What is expected
Look below for the line that has "pm\$ 0.03** \\". Set down the lines from there through the line that has "0.07 \$\textbackslash pm\$ 0.02 \\", exactly as written.

Dataset entries
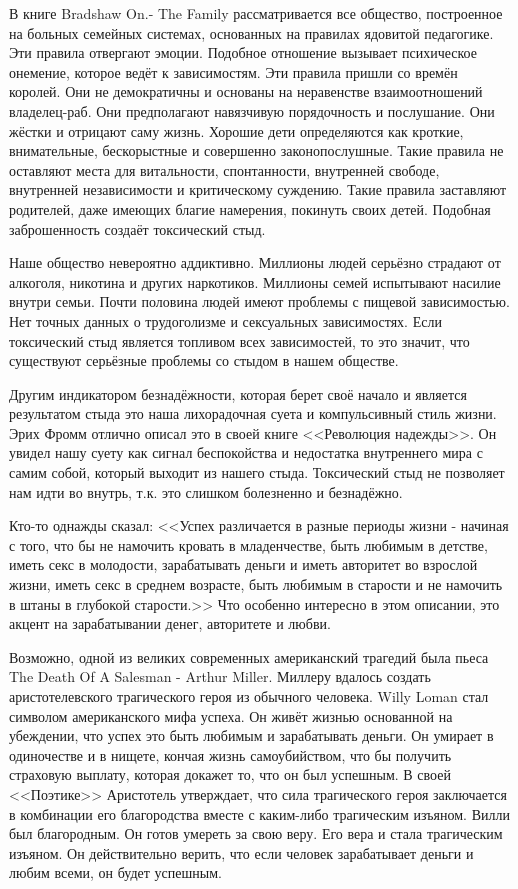 \documentclass[10pt, fleqn]{article}
\begin{document}

В книге Bradshaw On.- The Family рассматривается все общество, построенное на больных семейных системах, основанных на правилах ядовитой педагогике. Эти правила отвергают эмоции. Подобное отношение вызывает психическое онемение, которое ведёт к зависимостям. Эти правила пришли со времён королей. Они не демократичны и основаны на неравенстве взаимоотношений владелец-раб. Они предполагают навязчивую порядочность и послушание. Они жёстки и отрицают саму жизнь. Хорошие дети определяются как кроткие, внимательные, бескорыстные и совершенно законопослушные. Такие правила не оставляют места для витальности, спонтанности, внутренней свободе, внутренней независимости и критическому суждению. Такие правила заставляют родителей, даже имеющих благие намерения, покинуть своих детей. Подобная заброшенность создаёт токсический стыд.


Наше общество невероятно аддиктивно. Миллионы людей серьёзно страдают от алкоголя, никотина и других наркотиков. Миллионы семей испытывают насилие внутри семьи. Почти половина людей имеют проблемы с пищевой зависимостью. Нет точных данных о трудоголизме и сексуальных зависимостях. Если токсический стыд является топливом всех зависимостей, то это значит, что существуют серьёзные проблемы со стыдом в нашем обществе.

Другим индикатором безнадёжности, которая берет своё начало и является результатом стыда это наша лихорадочная суета и компульсивный стиль жизни. Эрих Фромм отлично описал это в своей книге <<Революция надежды>>. Он увидел нашу суету как сигнал беспокойства и недостатка внутреннего мира с самим собой, который выходит из нашего стыда. Токсический стыд не позволяет нам идти во внутрь, т.к. это слишком болезненно и безнадёжно.


Кто-то однажды сказал: <<Успех различается в разные периоды жизни - начиная с того, что бы не намочить кровать в младенчестве, быть любимым в детстве, иметь секс в молодости, зарабатывать деньги и иметь авторитет во взрослой жизни, иметь секс в среднем возрасте, быть любимым в старости и не намочить в штаны в глубокой старости.>> Что особенно интересно в этом описании, это акцент на зарабатывании денег, авторитете и любви.

Возможно, одной из великих современных американский трагедий была пьеса The Death Of A Salesman - Arthur Miller. Миллеру вдалось создать аристотелевского трагического героя из обычного человека. Willy Loman стал символом американского мифа успеха. Он живёт жизнью основанной на убеждении, что успех это быть любимым и зарабатывать деньги. Он умирает в одиночестве и в нищете, кончая жизнь самоубийством, что бы получить страховую выплату, которая докажет то, что он был успешным. В своей <<Поэтике>> Аристотель утверждает, что сила трагического героя заключается в комбинации его благородства вместе с каким-либо трагическим изъяном. Вилли был благородным. Он готов умереть за свою веру. Его вера и стала трагическим изъяном. Он действительно верить, что если человек зарабатывает деньги и любим всеми, он будет успешным.
\end{document}
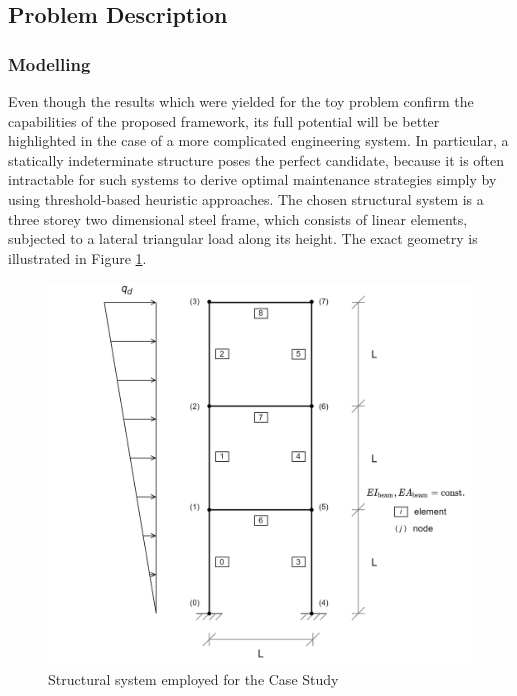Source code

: 

\subsection{Problem Description}




\subsubsection{Modelling} \label{modelCaseSec}

Even though the results which were yielded for the toy problem confirm the capabilities of the proposed framework, its full potential will be better highlighted in the case of a more complicated engineering system. In particular, a statically indeterminate structure poses the perfect candidate, because it is often intractable for such systems to derive optimal maintenance strategies simply by using threshold-based heuristic approaches. The chosen structural system is a three storey two dimensional steel frame, which consists of linear elements, subjected to a lateral triangular load along its height. The exact geometry is illustrated in Figure \ref{caseStudyGeom}.

\begin{figure}[H]
    \centering
	\includegraphics[width=\linewidth]{Figures/frameGeom.png}
	\caption{Structural system employed for the Case Study}
	\label{caseStudyGeom}
\end{figure}


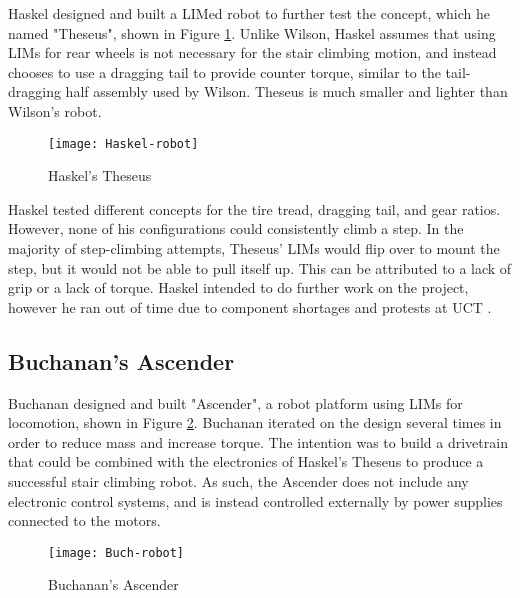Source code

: Haskel designed and built a LIMed robot to further test the concept, which he named "Theseus", shown in Figure \ref{Haskel robot}. Unlike Wilson, Haskel assumes that using LIMs for rear wheels is not necessary for the stair climbing motion, and instead chooses to use a dragging tail to provide counter torque, similar to the tail-dragging half assembly used by Wilson. Theseus is much smaller and lighter than Wilson's robot.

\begin{figure}[h]
	\centering
	\texttt{[image: Haskel-robot]}
	\caption{Haskel's Theseus \citep{Haskel-2017}}
	\label{Haskel robot}
\end{figure}

Haskel tested different concepts for the tire tread, dragging tail, and gear ratios. However, none of his configurations could consistently climb a step. In the majority of step-climbing attempts, Theseus' LIMs would flip over to mount the step, but it would not be able to pull itself up. This can be attributed to a lack of grip or a lack of torque. Haskel intended to do further work on the project, however he ran out of time due to component shortages and protests at UCT \citep{Haskel-2017}.

\subsection{Buchanan's Ascender} %

Buchanan designed and built "Ascender", a robot platform using LIMs for locomotion, shown in Figure \ref{Buch robot}. Buchanan iterated on the design several times in order to reduce mass and increase torque. The intention was to build a drivetrain that could be combined with the electronics of Haskel's Theseus to produce a successful stair climbing robot. As such, the Ascender does not include any electronic control systems, and is instead controlled externally by power supplies connected to the motors.

\begin{figure}[h]
	\centering
	\texttt{[image: Buch-robot]}
	\caption{Buchanan's Ascender \citep{Buchanan-2018}}
	\label{Buch robot}
\end{figure}

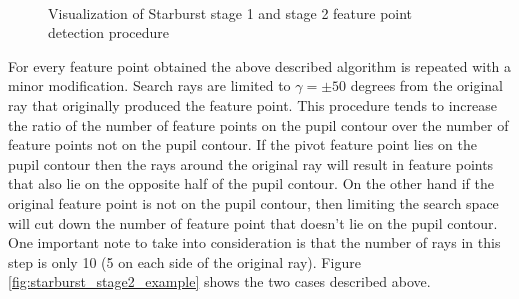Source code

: \documentclass[12pt,fleqn]{book} %
\begin{document}
\begin{figure}[]
\begin{dBox}
\centering
  \mbox{
   }
   \caption{Visualization of Starburst stage 1 and stage 2 feature point detection procedure \label{fig:starburst_example} }   
\end{dBox}   
\end{figure}

For every feature point obtained the above described algorithm is repeated with a minor modification. Search rays are limited to $\gamma = \pm 50$ degrees from the original ray that originally produced the feature point. This procedure tends to increase the ratio of the number of feature points on the pupil contour over the number of feature points not on the pupil contour. If the pivot feature point lies on the pupil contour then the rays around the original ray will result in feature points that also lie on the opposite half of the pupil contour. On the other hand if the original feature point is not on the pupil contour, then limiting the search space will cut down the number of feature point that doesn't lie on the pupil contour. One important note to take into consideration is that the number of rays in this step is only 10 (5 on each side of the original ray). Figure \ref{fig:starburst_stage2_example} shows the two cases described above. \bigskip
\end{document}
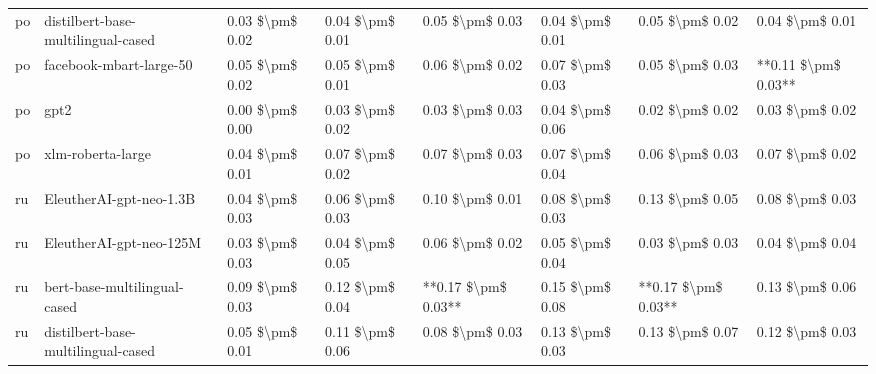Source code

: \begin{tabular}{llllllll}
      po & distilbert-base-multilingual-cased & 0.03 \$\textbackslash pm\$ 0.02 &           0.04 \$\textbackslash pm\$ 0.01 &       0.05 \$\textbackslash pm\$ 0.03 &        0.04 \$\textbackslash pm\$ 0.01 &                         0.05 \$\textbackslash pm\$ 0.02 &     0.04 \$\textbackslash pm\$ 0.01 \\
      po &            facebook-mbart-large-50 & 0.05 \$\textbackslash pm\$ 0.02 &           0.05 \$\textbackslash pm\$ 0.01 &       0.06 \$\textbackslash pm\$ 0.02 &        0.07 \$\textbackslash pm\$ 0.03 &                         0.05 \$\textbackslash pm\$ 0.03 & **0.11 \$\textbackslash pm\$ 0.03** \\
      po &                               gpt2 & 0.00 \$\textbackslash pm\$ 0.00 &           0.03 \$\textbackslash pm\$ 0.02 &       0.03 \$\textbackslash pm\$ 0.03 &        0.04 \$\textbackslash pm\$ 0.06 &                         0.02 \$\textbackslash pm\$ 0.02 &     0.03 \$\textbackslash pm\$ 0.02 \\
      po &                  xlm-roberta-large & 0.04 \$\textbackslash pm\$ 0.01 &           0.07 \$\textbackslash pm\$ 0.02 &       0.07 \$\textbackslash pm\$ 0.03 &        0.07 \$\textbackslash pm\$ 0.04 &                         0.06 \$\textbackslash pm\$ 0.03 &     0.07 \$\textbackslash pm\$ 0.02 \\
      ru &            EleutherAI-gpt-neo-1.3B & 0.04 \$\textbackslash pm\$ 0.03 &           0.06 \$\textbackslash pm\$ 0.03 &       0.10 \$\textbackslash pm\$ 0.01 &        0.08 \$\textbackslash pm\$ 0.03 &                         0.13 \$\textbackslash pm\$ 0.05 &     0.08 \$\textbackslash pm\$ 0.03 \\
      ru &            EleutherAI-gpt-neo-125M & 0.03 \$\textbackslash pm\$ 0.03 &           0.04 \$\textbackslash pm\$ 0.05 &       0.06 \$\textbackslash pm\$ 0.02 &        0.05 \$\textbackslash pm\$ 0.04 &                         0.03 \$\textbackslash pm\$ 0.03 &     0.04 \$\textbackslash pm\$ 0.04 \\
      ru &       bert-base-multilingual-cased & 0.09 \$\textbackslash pm\$ 0.03 &           0.12 \$\textbackslash pm\$ 0.04 &   **0.17 \$\textbackslash pm\$ 0.03** &        0.15 \$\textbackslash pm\$ 0.08 &                     **0.17 \$\textbackslash pm\$ 0.03** &     0.13 \$\textbackslash pm\$ 0.06 \\
      ru & distilbert-base-multilingual-cased & 0.05 \$\textbackslash pm\$ 0.01 &           0.11 \$\textbackslash pm\$ 0.06 &       0.08 \$\textbackslash pm\$ 0.03 &        0.13 \$\textbackslash pm\$ 0.03 &                         0.13 \$\textbackslash pm\$ 0.07 &     0.12 \$\textbackslash pm\$ 0.03 \\

\end{tabular}
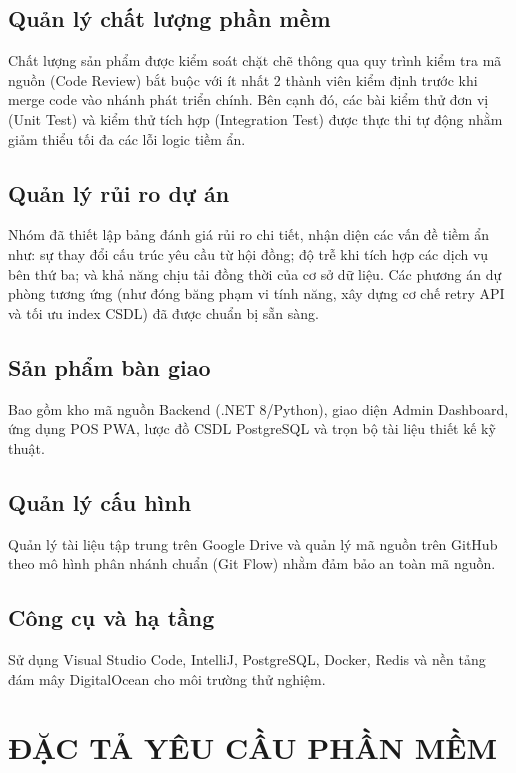 \documentclass[12pt,a4paper]{report}
\begin{document}
	\section{Quản lý chất lượng phần mềm}
	Chất lượng sản phẩm được kiểm soát chặt chẽ thông qua quy trình kiểm tra mã nguồn (Code Review) bắt buộc với ít nhất 2 thành viên kiểm định trước khi merge code vào nhánh phát triển chính. Bên cạnh đó, các bài kiểm thử đơn vị (Unit Test) và kiểm thử tích hợp (Integration Test) được thực thi tự động nhằm giảm thiểu tối đa các lỗi logic tiềm ẩn.
	
	\section{Quản lý rủi ro dự án}
	Nhóm đã thiết lập bảng đánh giá rủi ro chi tiết, nhận diện các vấn đề tiềm ẩn như: sự thay đổi cấu trúc yêu cầu từ hội đồng; độ trễ khi tích hợp các dịch vụ bên thứ ba; và khả năng chịu tải đồng thời của cơ sở dữ liệu. Các phương án dự phòng tương ứng (như đóng băng phạm vi tính năng, xây dựng cơ chế retry API và tối ưu index CSDL) đã được chuẩn bị sẵn sàng.
	
	\section{Sản phẩm bàn giao}
	Bao gồm kho mã nguồn Backend (.NET 8/Python), giao diện Admin Dashboard, ứng dụng POS PWA, lược đồ CSDL PostgreSQL và trọn bộ tài liệu thiết kế kỹ thuật.
	
	\section{Quản lý cấu hình}
	Quản lý tài liệu tập trung trên Google Drive và quản lý mã nguồn trên GitHub theo mô hình phân nhánh chuẩn (Git Flow) nhằm đảm bảo an toàn mã nguồn.
	
	\section{Công cụ và hạ tầng}
	Sử dụng Visual Studio Code, IntelliJ, PostgreSQL, Docker, Redis và nền tảng đám mây DigitalOcean cho môi trường thử nghiệm.
	
	\chapter{ĐẶC TẢ YÊU CẦU PHẦN MỀM}
\end{document}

The answer
      po &            facebook-mbart-large-50 & 0.05 \$\textbackslash pm\$ 0.02 &           0.05 \$\textbackslash pm\$ 0.01 &       0.06 \$\textbackslash pm\$ 0.02 &        0.07 \$\textbackslash pm\$ 0.03 &                         0.05 \$\textbackslash pm\$ 0.03 & **0.11 \$\textbackslash pm\$ 0.03** \\
      po &                               gpt2 & 0.00 \$\textbackslash pm\$ 0.00 &           0.03 \$\textbackslash pm\$ 0.02 &       0.03 \$\textbackslash pm\$ 0.03 &        0.04 \$\textbackslash pm\$ 0.06 &                         0.02 \$\textbackslash pm\$ 0.02 &     0.03 \$\textbackslash pm\$ 0.02 \\
      po &                  xlm-roberta-large & 0.04 \$\textbackslash pm\$ 0.01 &           0.07 \$\textbackslash pm\$ 0.02 &       0.07 \$\textbackslash pm\$ 0.03 &        0.07 \$\textbackslash pm\$ 0.04 &                         0.06 \$\textbackslash pm\$ 0.03 &     0.07 \$\textbackslash pm\$ 0.02 \\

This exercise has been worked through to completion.